Assigned task
Print exactly the lines below between the line holding "- Scene indices start from 0" and the line holding "- Persistent data", inclusive, and nothing more.

(Beginning of Data to process)

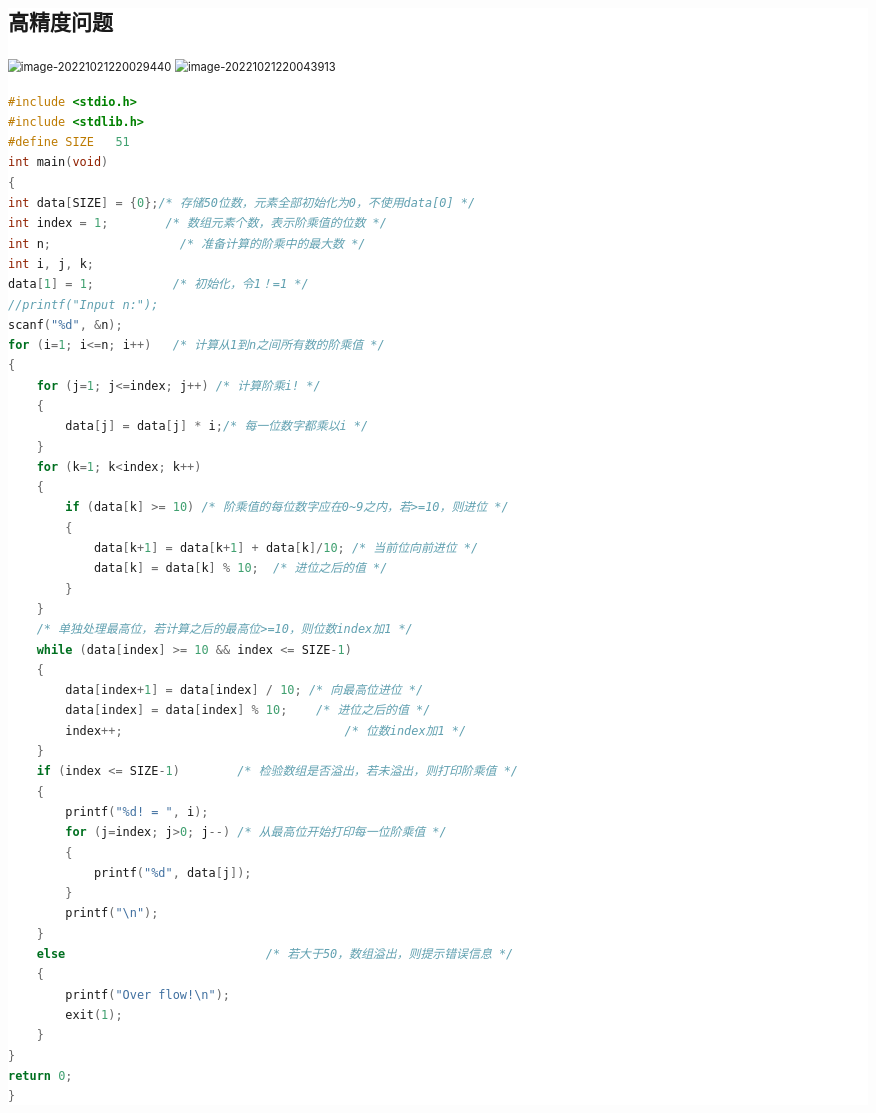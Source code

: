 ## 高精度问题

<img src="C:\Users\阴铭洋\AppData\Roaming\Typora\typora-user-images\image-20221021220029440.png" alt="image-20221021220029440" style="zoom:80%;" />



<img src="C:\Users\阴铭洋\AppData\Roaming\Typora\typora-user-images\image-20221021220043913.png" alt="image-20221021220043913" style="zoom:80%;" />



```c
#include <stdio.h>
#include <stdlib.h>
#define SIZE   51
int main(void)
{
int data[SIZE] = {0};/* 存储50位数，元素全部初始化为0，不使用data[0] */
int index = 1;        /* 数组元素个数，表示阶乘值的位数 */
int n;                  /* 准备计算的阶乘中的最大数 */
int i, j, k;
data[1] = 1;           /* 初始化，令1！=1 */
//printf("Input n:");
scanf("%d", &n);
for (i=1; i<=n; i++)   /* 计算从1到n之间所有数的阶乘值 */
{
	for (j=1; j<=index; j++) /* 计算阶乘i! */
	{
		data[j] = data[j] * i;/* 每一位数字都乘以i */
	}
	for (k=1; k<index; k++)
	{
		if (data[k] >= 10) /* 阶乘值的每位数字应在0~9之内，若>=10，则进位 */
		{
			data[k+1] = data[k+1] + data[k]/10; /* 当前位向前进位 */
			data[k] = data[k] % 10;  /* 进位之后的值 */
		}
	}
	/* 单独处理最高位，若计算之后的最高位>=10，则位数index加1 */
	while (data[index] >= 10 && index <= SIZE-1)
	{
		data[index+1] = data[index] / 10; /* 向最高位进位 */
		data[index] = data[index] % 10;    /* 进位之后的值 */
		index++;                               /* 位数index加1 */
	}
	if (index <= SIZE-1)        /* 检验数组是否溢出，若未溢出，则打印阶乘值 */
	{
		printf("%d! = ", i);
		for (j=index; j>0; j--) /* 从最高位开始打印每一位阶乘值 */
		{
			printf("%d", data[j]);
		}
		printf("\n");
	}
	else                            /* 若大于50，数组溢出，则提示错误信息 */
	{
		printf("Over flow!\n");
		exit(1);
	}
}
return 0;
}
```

(End of Data to process)
(Beginning of Data to process)

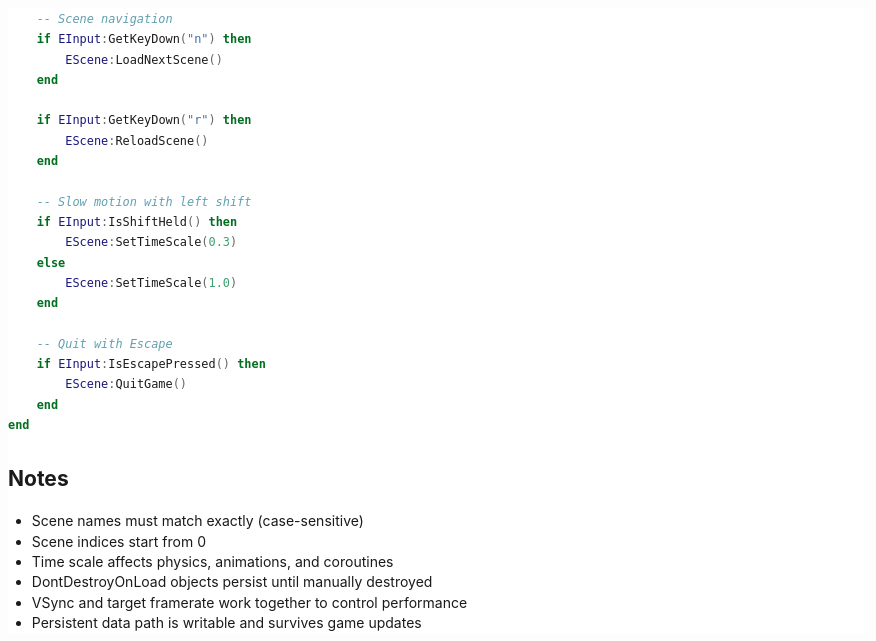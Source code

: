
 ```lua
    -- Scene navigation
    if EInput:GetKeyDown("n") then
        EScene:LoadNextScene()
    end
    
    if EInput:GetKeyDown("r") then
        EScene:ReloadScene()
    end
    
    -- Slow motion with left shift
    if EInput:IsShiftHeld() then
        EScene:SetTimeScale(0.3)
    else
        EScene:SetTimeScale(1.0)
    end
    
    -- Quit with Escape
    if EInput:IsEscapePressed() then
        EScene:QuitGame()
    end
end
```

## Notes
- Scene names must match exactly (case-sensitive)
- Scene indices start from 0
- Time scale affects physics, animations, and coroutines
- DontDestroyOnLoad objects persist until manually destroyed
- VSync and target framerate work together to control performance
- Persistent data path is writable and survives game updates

(End of Data to process)

Result
- Scene indices start from 0
- Time scale affects physics, animations, and coroutines
- DontDestroyOnLoad objects persist until manually destroyed
- VSync and target framerate work together to control performance
- Persistent data path is writable and survives game updates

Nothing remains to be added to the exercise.